------ Records to process ------
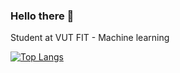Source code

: ### Hello there 👋

Student at VUT FIT - Machine learning

[![Top Langs](https://github-readme-stats-eight-flame.vercel.app/api/top-langs/?username=natal1H&count_private=true&exclude_repo=TP1-project,C-projekty,PortalBrigad)](https://github.com/anuraghazra/github-readme-stats)
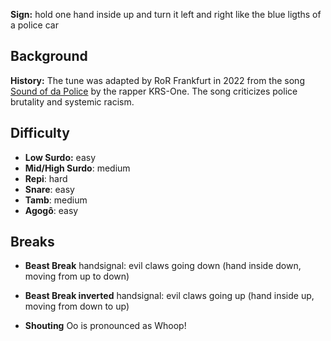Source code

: **Sign:** hold one hand inside up and turn it left and right like the blue
ligths of a police car

## Background

**History:** The tune was adapted by RoR Frankfurt in 2022 from the song [Sound
of da Police](https://en.wikipedia.org/wiki/Sound_of_da_Police) by the rapper
KRS-One. The song criticizes police brutality and systemic racism.

## Difficulty

* **Low Surdo:** easy
* **Mid/High Surdo**: medium
* **Repi**: hard
* **Snare**: easy
* **Tamb**: medium
* **Agogô**: easy

## Breaks

* **Beast Break** handsignal: evil claws going down (hand inside down, moving
  from up to down)
* **Beast Break inverted** handsignal: evil claws going up (hand inside up,
  moving from down to up)

* **Shouting** Oo is pronounced as Whoop!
------
* _Problem statement_:
The answer should be an exact copy of the material, with its pictures removed.

* _Solution to this exercise_:
Source code

: ### Hello there 👋

Student at VUT FIT - Machine learning

[![Top Langs](https://github-readme-stats-eight-flame.vercel.app/api/top-langs/?username=natal1H&count_private=true&exclude_repo=TP1-project,C-projekty,PortalBrigad)](https://github.com/anuraghazra/github-readme-stats)
Source code

: **Sign:** hold one hand inside up and turn it left and right like the blue
ligths of a police car

## Background

**History:** The tune was adapted by RoR Frankfurt in 2022 from the song [Sound
of da Police](https://en.wikipedia.org/wiki/Sound_of_da_Police) by the rapper
KRS-One. The song criticizes police brutality and systemic racism.

## Difficulty

* **Low Surdo:** easy
* **Mid/High Surdo**: medium
* **Repi**: hard
* **Snare**: easy
* **Tamb**: medium
* **Agogô**: easy

## Breaks

* **Beast Break** handsignal: evil claws going down (hand inside down, moving
  from up to down)
* **Beast Break inverted** handsignal: evil claws going up (hand inside up,
  moving from down to up)

* **Shouting** Oo is pronounced as Whoop!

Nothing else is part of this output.